As we all know, attackers use many different methods to redirect victims to their websites and collect their personal data. And when webmasters think about protecting their site, they often overlook clickjacking.
What is clickjacking?
Clickjacking is a fraudulent technique that attackers use to gain access to confidential information or the victim’s computer, luring her to an apparently harmless site. Usually, attackers implement clickjacking by applying an invisible layer with their page on top of a legitimate site. In this case, the control element (button, link) required to perform the required action is combined with a visible link or button that is expected to be clicked by the user. As a result, an unsuspecting victim can imperceptibly subscribe to a social network or “like” any record. In addition, attackers can trick the user into believing that he is entering a password into a regular authorization field, while in fact he is entering his credentials on an invisible fraudster’s site.
Classic clickjacking
Most often, attackers overlay their malicious pages on top of legitimate pages. There are several ways to implement this:
Invisible frames: The attacker creates an invisible 1×1 frame that prevents the user from seeing the content. The target element of an invisible frame, such as a button on a website, is centered under the victim’s cursor, which makes it easy to deceive the user and forces him to click on malicious content;
Pointer events: A floating div is created that completely covers the target user interface element. The CSS property pointer-events is set to ‘none’ for the target element, which causes clicks to pass through it, registering them on the attacker’s invisible frame.;
Transparent overlays: The attacker overlays a transparent window over the element that the user clicks on. The victim does not see a transparent window and believes that he is clicking on a regular button or link.
More exotic methods of clickjacking attacks
These options are used less often than the classic transparent page overlay:
Quick content replacement. In this attack, attackers use blurred overlays that cover the target elements on the web page. The action is performed almost instantly (in milliseconds) right before the victim interacts with the web page. This method requires the attacker to predict the click time;
Ghost mouse cursors. Using a floating div, an attacker can create an additional mouse cursor and set it at a fixed distance from the victim’s real mouse pointer. Then the hacker arranges the page so that the fake cursor is more visible and places an element on it that the victim should click on.

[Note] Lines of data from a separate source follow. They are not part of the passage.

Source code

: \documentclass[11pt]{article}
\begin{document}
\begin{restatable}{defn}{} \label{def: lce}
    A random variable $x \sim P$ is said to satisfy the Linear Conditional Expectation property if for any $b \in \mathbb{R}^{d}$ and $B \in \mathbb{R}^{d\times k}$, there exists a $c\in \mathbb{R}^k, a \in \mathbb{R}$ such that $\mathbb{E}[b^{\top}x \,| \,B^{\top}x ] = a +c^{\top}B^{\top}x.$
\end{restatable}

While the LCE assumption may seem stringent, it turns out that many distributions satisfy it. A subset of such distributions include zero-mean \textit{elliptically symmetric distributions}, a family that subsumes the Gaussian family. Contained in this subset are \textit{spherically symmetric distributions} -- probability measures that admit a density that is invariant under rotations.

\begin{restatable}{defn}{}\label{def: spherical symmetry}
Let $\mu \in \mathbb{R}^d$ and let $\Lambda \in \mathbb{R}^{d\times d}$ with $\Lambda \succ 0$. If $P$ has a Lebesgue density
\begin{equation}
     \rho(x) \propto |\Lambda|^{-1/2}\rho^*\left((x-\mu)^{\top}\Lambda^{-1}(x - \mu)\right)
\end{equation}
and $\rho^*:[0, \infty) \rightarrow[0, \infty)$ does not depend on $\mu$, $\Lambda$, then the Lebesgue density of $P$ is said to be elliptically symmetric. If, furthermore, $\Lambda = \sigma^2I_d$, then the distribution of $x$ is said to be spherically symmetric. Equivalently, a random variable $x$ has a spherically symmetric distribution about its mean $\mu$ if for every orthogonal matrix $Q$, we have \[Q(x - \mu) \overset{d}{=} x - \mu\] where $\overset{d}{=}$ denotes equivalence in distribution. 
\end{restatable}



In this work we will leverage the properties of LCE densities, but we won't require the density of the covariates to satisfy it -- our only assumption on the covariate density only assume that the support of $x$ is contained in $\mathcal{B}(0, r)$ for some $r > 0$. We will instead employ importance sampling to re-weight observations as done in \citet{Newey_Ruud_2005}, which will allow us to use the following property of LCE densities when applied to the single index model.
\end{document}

How to check if your site is vulnerable to a clickjacking attack
It’s simple – create an HTML page and try to insert one of your web pages into its frame. If it worked out, then you should think about protecting your site from a clickjacking attack.
How to protect yourself from clickjacking?
Knowing what clickjacking is and what types of this attack exist, we can consider some methods of protection:
Use the X-Frame-Options header. It can allow or prohibit the display of the page inside the frame. To protect against clickjacking, you need one of two values – DENY (more secure) and SAMEORIGIN;
Use the Content Security Policy (CSP, content Protection Policy) – a security mechanism that describes secure sources for loading resources, sets rules for using embedded styles, scripts, as well as dynamic JavaScript evaluation;
Framebusting. This is the oldest and most unreliable method of protection against a clickjacking attack, simply prohibiting the opening of a page in a frame;
Set the samesite attribute to Strict. Samesite is a cookie attribute that can help avoid a clickjacking attack. If samesite = Strict, the cookie will be sent to the site only if it is opened directly, not through a frame or in any other way. Remember: this method of protection is effective only if you use cookies to authorize users.
Summing up the results
As you understand, it is very easy for attackers to carry out clickjacking attacks that allow them to intercept any actions on your site. To reduce the risk of such attacks, just check your website and use our protection tips.